Choke

Choke

Choke

Release Date: September 26

Director: Clark Gregg

Writer: Clark Gregg, Chuck Palahniuk

Cinematographer: Tim Orr

Starring: Sam Rockwell, Anjelica Huston, Kelly Macdonald

Studio/Run Time: Fox Searchlight/89 mins.

The thought provoking and profane converge in Chuck Palahniuk’s second inspired film

It doesn’t require much brainpower to underestimate the work of Chuck Palahniuk. As an author who deals in the unromantic boundaries of human failure, shock value and exploitation have been tightly tethered to his characters and their plunge into deviant extremes. The molecular detail the writer applies to his gallery of rabies victims (Rant), cult members (Survivor), blow up dolls (Haunted) and, in this specific case, sex addicts, is just as captivating as it is disturbing.
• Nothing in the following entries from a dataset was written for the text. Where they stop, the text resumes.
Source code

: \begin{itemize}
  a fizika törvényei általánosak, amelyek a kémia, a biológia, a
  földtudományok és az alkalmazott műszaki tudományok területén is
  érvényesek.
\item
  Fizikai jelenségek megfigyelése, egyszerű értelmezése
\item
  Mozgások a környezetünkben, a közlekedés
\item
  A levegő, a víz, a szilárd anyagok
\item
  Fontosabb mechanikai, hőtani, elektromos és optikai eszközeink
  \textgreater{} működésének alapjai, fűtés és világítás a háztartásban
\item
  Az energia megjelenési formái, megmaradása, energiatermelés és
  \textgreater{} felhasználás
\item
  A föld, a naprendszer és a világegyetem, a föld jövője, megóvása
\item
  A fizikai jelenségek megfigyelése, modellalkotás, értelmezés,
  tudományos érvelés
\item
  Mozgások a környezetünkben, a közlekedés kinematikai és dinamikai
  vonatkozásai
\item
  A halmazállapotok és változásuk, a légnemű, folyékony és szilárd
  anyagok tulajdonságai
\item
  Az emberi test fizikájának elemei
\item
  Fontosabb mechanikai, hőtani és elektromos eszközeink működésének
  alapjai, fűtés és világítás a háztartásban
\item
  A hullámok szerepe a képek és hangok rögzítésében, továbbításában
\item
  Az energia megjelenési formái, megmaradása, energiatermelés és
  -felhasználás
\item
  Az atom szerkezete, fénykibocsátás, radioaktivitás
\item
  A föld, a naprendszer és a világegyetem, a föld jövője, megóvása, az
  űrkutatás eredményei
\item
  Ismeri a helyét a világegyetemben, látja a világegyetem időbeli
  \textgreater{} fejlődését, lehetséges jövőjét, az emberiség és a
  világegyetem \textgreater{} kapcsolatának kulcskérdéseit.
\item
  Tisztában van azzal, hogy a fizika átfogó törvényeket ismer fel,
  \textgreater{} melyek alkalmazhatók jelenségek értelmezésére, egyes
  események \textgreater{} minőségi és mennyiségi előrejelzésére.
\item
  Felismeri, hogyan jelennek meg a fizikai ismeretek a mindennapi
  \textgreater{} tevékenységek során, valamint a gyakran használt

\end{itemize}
And as a man who knows that rare crux where disgust and fascination fuse together, Palahniuk deserves respect for being more interested in showing us why we’re repelled more than what’s literally repelling us.

Choke

Translating such heady prose and controversy into an hour and a half of condensed film presents more risks than benefits. The abrasive violence of Palahniuk’s first cinematic experiment, Fight Club, polarized its viewers and became a cult phenomenon to a devoted minority. If mainstream America is less tolerant of sex than violence, then the second film inspired by Palahniuk’s work, Choke, has its work cut out for itself.

Brought to the screen with stringent loyalty by debut director Clark Gregg, Choke stars Sam Rockwell as Victor Mancini, a med school dropout who avoids life through casual sex binging and feigning dysphagia (i.e. choking) at public restaurants. Mancini’s fake trauma alarms eager passerbys who perform the Heimlich and, afterwards, support him with a steady stream of cash, playing heroes to his perpetual victim. To Mancini, the boundary between savior and saved is ambiguous: he saves their self-esteem and they save his rent.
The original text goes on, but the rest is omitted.